There was some good news with a 2% fall in early-stage distress - when businesses have CCJs of less than £5,000 filed against them - though more than 11,178 businesses in the region were affected.

Gillian Sayburn, partner for Begbies Traynor in the North East, said: “The positive news that early business distress in the North East fell slightly in the latest quarter has to be tempered by a touch of realism as we face the most severe energy crisis since the 1970s. Given ongoing global uncertainty with the worsening situation in Ukraine and further lockdowns in China adding to supply chain problems, the economic outlook is looking very rocky in the immediate future.

“After two years of Covid disruption, unfortunately, it is likely that there are further challenging times ahead and we urge business owners to ensure they are as well-prepared as possible.”

Julie Palmer, fellow partner at Begbies Traynor, added: "The critical distress and CCJ data are likely predictors of a wave of insolvencies coming - it's just a case of when the dam holding it back finally bursts.

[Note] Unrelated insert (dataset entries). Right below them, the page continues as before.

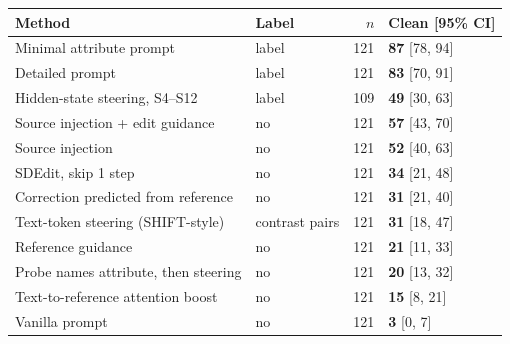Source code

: \begin{tabular}{@{}llrl@{}}
\toprule
Method & Label & $n$ & Clean [95\% CI] \\
\midrule
Minimal attribute prompt & label & 121 & \textbf{87} [78, 94] \\
Detailed prompt & label & 121 & \textbf{83} [70, 91] \\
Hidden-state steering, S4--S12 & label & 109 & \textbf{49} [30, 63] \\
\midrule
Source injection + edit guidance & no & 121 & \textbf{57} [43, 70] \\
Source injection & no & 121 & \textbf{52} [40, 63] \\
SDEdit, skip 1 step & no & 121 & \textbf{34} [21, 48] \\
Correction predicted from reference & no & 121 & \textbf{31} [21, 40] \\
Text-token steering (SHIFT-style) & contrast pairs & 121 & \textbf{31} [18, 47] \\
Reference guidance & no & 121 & \textbf{21} [11, 33] \\
Probe names attribute, then steering & no & 121 & \textbf{20} [13, 32] \\
Text-to-reference attention boost & no & 121 & \textbf{15} [8, 21] \\
Vanilla prompt & no & 121 & \textbf{3} [0, 7] \\
\bottomrule
\end{tabular}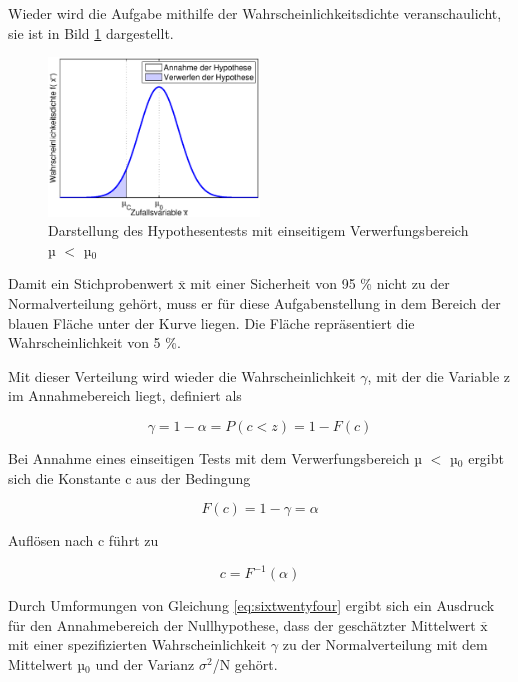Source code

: \noindent Wieder wird die Aufgabe mithilfe der Wahrscheinlichkeitsdichte veranschaulicht, sie ist in Bild \ref{fig:HypothesentestLinkerVerwerfungsbereich} dargestellt.

\noindent 
\begin{figure}[H]
  \centerline{\includegraphics[width=0.5\textwidth]{Kapitel6/Bilder/image5}}
  \caption{Darstellung des Hypothesentests mit einseitigem Verwerfungsbereich µ $\mathrm{<}$ µ$_{0}$}
  \label{fig:HypothesentestLinkerVerwerfungsbereich}
\end{figure}

\noindent Damit ein Stichprobenwert $\overline{\mathrm{x}}$ mit einer Sicherheit von 95 \% nicht zu der Normalverteilung geh\"{o}rt, muss er f\"{u}r diese Aufgabenstellung in dem Bereich der blauen Fl\"{a}che unter der Kurve liegen. Die Fl\"{a}che repr\"{a}sentiert die Wahrscheinlichkeit von 5 \%. \newline

\noindent Mit dieser Verteilung wird wieder die Wahrscheinlichkeit $\gamma$, mit der die Variable z im Annahmebereich liegt, definiert als

\begin{equation}\label{eq:sixtwentyfour}
\gamma =1-\alpha =P(c<z)=1-F(c)
\end{equation}

\noindent Bei Annahme eines einseitigen Tests mit dem Verwerfungsbereich µ $\mathrm{<}$ µ$_{0}$ ergibt sich die Konstante c aus der Bedingung

\begin{equation}\label{eq:sixtwentyfive}
F(c)=1-\gamma =\alpha
\end{equation}

\noindent Aufl\"{o}sen nach c f\"{u}hrt zu

\begin{equation}\label{eq:sixtwentysix}
c=F^{-1} (\alpha)
\end{equation}

\noindent Durch Umformungen von Gleichung \eqref{eq:sixtwentyfour} ergibt sich ein Ausdruck f\"{u}r den Annahmebereich der Nullhypothese, dass der gesch\"{a}tzter Mittelwert $\overline{\mathrm{x}}$ mit einer spezifizierten Wahrscheinlichkeit $\gamma$ zu der Normalverteilung mit dem Mittelwert µ$_{0}$ und der Varianz $\sigma^{2}$/N geh\"{o}rt.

"The latest Government insolvency figures for March reinforce this worrying trend with creditors voluntary liquidations - the most common type of corporate insolvency - more than doubling compared to March 2021 and up 62% compared to March 2019.

"The Government's finances are themselves taking a hit from the increasing interest environment; they are simply not able to introduce further significant funding into the system, and they now have a choice to make. Do they rush to recover funds handed out during the pandemic to ensure there was a functioning economy afterwards? Or look for ways to control the number of businesses that fail?

"Having put so much money into protecting businesses over the past two years, ministers won't want to see it wasted as companies collapse, unable to repay their debts."